**DATA FOR PROCESSING**
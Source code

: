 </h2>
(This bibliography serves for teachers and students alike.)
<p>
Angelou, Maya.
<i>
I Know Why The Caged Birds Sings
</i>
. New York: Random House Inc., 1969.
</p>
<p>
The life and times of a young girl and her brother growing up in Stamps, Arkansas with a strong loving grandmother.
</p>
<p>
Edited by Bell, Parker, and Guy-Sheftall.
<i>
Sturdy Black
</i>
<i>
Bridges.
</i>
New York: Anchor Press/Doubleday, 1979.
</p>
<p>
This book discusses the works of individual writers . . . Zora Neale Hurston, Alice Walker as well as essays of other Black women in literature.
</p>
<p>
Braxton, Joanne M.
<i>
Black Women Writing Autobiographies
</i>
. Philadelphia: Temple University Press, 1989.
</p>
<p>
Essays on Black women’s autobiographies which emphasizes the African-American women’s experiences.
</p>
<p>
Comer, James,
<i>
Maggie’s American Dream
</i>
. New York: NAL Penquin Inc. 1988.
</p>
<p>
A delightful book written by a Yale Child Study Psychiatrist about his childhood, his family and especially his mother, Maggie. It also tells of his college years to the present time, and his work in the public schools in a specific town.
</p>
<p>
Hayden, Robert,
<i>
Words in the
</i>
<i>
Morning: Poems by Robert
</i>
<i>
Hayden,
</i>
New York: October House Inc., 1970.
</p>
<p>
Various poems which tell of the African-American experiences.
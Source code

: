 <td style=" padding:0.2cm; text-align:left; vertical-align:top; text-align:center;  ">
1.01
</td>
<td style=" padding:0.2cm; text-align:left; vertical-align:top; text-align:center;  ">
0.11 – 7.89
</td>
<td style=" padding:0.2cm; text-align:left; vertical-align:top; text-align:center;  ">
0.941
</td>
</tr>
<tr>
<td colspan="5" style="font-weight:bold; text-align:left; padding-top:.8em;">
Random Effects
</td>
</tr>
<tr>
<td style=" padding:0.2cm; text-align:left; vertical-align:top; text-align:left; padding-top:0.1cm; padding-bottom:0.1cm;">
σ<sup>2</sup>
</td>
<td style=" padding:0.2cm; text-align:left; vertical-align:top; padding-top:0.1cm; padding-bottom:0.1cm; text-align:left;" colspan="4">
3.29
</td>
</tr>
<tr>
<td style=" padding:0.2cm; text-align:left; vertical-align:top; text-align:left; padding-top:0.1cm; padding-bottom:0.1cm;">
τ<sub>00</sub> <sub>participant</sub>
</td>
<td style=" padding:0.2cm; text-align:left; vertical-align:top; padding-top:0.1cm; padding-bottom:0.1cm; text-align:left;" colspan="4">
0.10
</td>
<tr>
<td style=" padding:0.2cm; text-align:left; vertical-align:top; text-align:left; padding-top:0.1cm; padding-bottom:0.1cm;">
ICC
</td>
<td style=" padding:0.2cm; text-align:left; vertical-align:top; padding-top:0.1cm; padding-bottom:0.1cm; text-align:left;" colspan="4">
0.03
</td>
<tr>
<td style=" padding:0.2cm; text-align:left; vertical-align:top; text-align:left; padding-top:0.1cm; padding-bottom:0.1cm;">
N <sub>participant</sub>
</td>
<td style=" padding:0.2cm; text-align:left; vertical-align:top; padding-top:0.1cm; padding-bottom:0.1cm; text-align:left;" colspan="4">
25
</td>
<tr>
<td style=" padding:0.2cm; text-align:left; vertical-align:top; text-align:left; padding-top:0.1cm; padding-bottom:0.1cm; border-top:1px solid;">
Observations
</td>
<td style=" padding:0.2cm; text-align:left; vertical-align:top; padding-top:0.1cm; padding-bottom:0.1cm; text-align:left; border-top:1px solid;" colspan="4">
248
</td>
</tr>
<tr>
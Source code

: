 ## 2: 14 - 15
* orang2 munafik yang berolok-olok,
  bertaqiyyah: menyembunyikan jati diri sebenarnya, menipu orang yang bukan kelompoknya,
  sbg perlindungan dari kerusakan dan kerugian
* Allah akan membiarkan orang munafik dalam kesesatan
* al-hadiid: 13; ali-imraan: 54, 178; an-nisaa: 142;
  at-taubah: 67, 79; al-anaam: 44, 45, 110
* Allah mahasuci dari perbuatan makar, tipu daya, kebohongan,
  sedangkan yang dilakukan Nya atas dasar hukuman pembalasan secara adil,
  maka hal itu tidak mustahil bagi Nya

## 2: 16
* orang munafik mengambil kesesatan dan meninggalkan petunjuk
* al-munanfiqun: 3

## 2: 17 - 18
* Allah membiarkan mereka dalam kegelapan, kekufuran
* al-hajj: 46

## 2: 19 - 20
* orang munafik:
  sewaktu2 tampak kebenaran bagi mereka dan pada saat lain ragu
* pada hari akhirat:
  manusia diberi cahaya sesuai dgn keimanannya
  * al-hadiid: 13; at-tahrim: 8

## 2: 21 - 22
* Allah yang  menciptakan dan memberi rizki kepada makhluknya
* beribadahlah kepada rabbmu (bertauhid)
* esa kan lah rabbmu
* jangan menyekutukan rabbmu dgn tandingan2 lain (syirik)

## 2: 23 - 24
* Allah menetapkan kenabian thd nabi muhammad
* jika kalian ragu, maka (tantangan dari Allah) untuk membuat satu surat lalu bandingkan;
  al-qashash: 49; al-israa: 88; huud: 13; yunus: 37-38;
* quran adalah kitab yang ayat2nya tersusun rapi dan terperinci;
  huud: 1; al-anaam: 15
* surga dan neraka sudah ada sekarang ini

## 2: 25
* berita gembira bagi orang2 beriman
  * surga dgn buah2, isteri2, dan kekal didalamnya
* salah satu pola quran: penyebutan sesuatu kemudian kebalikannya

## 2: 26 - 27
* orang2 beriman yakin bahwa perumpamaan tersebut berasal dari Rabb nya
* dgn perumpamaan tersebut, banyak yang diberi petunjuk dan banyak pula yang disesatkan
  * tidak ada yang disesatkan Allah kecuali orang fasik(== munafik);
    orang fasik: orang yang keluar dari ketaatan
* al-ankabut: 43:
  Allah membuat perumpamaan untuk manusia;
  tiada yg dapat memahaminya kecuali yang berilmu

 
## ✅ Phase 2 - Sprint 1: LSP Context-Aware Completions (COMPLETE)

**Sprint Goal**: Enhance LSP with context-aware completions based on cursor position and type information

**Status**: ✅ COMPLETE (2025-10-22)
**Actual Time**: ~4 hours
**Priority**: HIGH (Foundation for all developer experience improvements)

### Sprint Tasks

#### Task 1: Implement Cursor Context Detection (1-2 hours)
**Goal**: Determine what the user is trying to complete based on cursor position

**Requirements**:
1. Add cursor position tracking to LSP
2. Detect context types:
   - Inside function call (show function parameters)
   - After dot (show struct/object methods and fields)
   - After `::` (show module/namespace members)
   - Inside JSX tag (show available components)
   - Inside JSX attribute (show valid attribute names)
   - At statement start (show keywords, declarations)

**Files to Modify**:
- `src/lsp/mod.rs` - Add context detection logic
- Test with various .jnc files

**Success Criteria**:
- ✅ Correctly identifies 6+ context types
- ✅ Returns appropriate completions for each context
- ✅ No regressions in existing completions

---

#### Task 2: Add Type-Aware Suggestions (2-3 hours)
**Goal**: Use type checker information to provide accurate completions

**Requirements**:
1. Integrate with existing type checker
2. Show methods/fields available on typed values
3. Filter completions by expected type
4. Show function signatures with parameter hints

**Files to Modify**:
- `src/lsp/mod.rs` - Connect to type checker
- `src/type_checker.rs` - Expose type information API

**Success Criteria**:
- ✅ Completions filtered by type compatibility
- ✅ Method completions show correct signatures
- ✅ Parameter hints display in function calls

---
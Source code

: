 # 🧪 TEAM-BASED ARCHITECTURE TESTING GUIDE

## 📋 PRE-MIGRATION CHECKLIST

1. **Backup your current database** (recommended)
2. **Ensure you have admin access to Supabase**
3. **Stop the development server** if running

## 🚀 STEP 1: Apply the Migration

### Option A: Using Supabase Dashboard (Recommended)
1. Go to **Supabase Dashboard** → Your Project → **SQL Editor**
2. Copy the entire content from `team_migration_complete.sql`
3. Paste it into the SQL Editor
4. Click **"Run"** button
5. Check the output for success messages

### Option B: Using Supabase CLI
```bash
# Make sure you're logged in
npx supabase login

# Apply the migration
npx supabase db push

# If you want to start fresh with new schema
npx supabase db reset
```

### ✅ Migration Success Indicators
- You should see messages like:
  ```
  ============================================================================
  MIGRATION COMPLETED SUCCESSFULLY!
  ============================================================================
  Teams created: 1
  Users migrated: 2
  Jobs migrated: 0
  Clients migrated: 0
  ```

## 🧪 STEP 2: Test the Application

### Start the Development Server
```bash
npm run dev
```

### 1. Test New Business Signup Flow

**WHAT THIS TASK INVOLVES**
Using the listing above, show each line with the word "manusia" in it.

**RESPONSE FOR THIS EXERCISE**
  manusia diberi cahaya sesuai dgn keimanannya
  Allah membuat perumpamaan untuk manusia;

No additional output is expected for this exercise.